> [WHAT THE TASK ASKS]: The required output is the complete data, repeated without alteration.
-.-.-
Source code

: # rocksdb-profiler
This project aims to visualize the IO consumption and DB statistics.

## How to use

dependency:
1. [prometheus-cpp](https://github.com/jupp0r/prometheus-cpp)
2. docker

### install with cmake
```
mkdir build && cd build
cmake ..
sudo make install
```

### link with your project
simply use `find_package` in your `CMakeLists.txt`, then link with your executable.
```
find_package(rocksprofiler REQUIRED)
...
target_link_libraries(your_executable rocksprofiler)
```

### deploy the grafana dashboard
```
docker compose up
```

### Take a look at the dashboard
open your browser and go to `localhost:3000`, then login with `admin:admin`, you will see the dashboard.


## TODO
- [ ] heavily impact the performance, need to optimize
-.-.-
> [SOLVED EXERCISE]:
Source code

: # rocksdb-profiler
This project aims to visualize the IO consumption and DB statistics.

## How to use

dependency:
1. [prometheus-cpp](https://github.com/jupp0r/prometheus-cpp)
2. docker

### install with cmake
```
mkdir build && cd build
cmake ..
sudo make install
```

### link with your project
simply use `find_package` in your `CMakeLists.txt`, then link with your executable.
```
find_package(rocksprofiler REQUIRED)
...
target_link_libraries(your_executable rocksprofiler)
```

### deploy the grafana dashboard
```
docker compose up
```

### Take a look at the dashboard
open your browser and go to `localhost:3000`, then login with `admin:admin`, you will see the dashboard.


## TODO
- [ ] heavily impact the performance, need to optimize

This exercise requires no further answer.